Developing large, parallel, scalable applications is arguably the most demanding effort that end-users of HPC systems like Frontier face. However, once an application is ready for production runs, a strong understanding of and familiarity with the user environment can be just as critical for a team to be productive.
The user environment includes interfaces to the batch scheduler, parallel job laucher, structure of available file systems, along with any user-configurable parts of the system. This challenge will rely on interaction with Frontier's batch scheduler, SchedMD’s Slurm Workload Manager.
As you may have already seen in Basic_Workflow, Slurm provides the fundamental mechanisms to submit batch jobs and moderate submitted jobs after they've been enqueued.

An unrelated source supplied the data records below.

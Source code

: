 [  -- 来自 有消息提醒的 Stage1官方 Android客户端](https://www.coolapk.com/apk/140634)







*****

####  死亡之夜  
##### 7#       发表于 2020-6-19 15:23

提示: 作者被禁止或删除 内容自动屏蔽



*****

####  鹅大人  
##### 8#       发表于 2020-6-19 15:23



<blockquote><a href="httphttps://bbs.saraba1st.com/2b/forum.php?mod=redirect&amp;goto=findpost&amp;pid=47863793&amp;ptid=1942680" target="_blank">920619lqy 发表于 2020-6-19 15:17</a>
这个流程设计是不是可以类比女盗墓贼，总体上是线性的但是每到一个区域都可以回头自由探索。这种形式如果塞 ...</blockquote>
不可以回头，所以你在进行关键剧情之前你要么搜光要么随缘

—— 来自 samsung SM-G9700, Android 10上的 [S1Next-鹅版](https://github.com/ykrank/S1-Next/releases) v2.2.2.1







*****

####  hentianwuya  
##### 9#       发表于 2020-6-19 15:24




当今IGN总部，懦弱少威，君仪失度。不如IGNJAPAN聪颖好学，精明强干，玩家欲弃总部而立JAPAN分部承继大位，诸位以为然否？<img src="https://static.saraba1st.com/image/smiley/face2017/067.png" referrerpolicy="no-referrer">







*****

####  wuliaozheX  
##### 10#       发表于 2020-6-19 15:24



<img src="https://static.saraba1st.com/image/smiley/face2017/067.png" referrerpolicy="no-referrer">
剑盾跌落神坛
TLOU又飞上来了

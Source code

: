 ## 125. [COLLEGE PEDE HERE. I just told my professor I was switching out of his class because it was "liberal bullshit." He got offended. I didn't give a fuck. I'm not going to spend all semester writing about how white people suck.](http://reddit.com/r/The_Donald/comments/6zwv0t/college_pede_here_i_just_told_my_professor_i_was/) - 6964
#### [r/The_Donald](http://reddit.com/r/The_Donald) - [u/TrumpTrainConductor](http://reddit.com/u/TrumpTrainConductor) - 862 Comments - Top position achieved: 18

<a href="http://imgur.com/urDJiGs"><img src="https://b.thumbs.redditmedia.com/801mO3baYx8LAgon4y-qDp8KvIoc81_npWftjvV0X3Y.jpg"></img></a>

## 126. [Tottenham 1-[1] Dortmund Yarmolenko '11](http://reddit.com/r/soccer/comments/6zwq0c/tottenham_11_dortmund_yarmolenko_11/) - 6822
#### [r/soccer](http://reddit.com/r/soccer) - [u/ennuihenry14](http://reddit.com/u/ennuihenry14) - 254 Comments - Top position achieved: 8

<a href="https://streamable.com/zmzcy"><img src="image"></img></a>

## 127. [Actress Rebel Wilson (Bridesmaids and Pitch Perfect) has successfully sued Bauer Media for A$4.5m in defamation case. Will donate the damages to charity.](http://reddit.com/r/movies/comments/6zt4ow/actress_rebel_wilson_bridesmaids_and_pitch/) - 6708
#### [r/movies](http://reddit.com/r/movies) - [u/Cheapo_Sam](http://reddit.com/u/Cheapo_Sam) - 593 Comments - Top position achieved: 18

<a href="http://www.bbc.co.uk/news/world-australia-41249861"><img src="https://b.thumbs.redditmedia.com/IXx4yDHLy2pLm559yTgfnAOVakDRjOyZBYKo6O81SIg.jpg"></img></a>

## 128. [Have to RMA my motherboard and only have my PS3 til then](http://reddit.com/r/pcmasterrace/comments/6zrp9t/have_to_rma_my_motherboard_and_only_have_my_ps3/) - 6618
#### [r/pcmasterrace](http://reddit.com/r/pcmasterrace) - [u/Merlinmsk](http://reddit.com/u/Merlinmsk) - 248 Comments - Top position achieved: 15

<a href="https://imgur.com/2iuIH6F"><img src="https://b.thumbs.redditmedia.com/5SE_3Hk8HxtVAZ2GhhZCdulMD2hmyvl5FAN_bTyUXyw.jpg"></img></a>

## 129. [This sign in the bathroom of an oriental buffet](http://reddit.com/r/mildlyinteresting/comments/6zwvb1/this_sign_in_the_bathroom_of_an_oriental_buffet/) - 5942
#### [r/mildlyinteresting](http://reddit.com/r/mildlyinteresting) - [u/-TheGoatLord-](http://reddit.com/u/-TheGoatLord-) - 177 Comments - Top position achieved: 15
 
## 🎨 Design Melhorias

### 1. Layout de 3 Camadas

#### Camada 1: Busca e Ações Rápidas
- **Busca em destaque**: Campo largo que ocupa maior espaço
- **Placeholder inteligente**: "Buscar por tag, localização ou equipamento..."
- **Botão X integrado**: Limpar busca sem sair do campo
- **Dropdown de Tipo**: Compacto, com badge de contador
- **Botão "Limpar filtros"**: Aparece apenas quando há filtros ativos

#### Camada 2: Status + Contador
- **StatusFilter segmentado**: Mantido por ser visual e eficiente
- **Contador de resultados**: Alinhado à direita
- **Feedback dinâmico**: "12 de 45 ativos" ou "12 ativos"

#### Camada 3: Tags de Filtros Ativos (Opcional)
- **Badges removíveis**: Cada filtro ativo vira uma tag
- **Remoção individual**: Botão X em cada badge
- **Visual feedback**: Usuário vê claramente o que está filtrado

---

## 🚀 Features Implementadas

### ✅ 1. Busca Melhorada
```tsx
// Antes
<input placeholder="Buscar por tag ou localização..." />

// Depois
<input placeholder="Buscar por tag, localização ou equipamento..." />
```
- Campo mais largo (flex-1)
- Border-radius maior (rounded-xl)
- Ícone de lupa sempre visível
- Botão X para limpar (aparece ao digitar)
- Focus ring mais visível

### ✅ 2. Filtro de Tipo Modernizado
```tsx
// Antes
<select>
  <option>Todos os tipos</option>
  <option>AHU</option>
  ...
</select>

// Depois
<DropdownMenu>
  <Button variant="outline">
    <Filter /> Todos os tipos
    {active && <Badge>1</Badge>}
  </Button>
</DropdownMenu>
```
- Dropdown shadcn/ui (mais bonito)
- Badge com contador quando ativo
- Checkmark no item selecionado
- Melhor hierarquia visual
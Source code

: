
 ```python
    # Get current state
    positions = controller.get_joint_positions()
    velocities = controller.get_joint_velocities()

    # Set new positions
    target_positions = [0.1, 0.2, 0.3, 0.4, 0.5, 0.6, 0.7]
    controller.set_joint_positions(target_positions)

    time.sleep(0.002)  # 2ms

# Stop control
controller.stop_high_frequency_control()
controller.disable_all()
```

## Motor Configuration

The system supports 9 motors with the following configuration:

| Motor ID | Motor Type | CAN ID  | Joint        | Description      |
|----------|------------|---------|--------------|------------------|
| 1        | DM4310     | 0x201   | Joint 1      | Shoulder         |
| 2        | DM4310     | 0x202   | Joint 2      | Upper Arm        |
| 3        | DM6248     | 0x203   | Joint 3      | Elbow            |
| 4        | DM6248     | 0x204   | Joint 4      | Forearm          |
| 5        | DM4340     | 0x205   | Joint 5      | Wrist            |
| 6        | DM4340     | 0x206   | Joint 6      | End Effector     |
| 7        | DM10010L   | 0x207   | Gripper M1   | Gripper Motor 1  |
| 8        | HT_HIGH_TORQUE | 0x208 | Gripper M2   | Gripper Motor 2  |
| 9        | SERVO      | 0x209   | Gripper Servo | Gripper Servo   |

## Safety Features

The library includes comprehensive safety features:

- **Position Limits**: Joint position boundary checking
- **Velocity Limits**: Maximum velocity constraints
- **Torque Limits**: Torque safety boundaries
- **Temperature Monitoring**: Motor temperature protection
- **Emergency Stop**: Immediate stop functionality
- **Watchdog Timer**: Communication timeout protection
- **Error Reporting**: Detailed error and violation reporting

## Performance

We won't be submitting any new jobs here, but rather looking at others that have already been run and gathering information about them. To do this, we'll primarily use the sacct
command.
(See the sacct
manual page by running man
sacct
for a full list of command options.)
-
How many jobs were completed on Frontier between 00:00 (midnight) on June 1, 2023 and 23:59 on June 15, 2023?
-
How many unique users did the jobs from question 1 belong to?
- Of the jobs found in question 1, what's the job ID of the longest running job?
- How long was it pending (pre-execution), and how long did it run (actual execution time)?
- When was it submitted?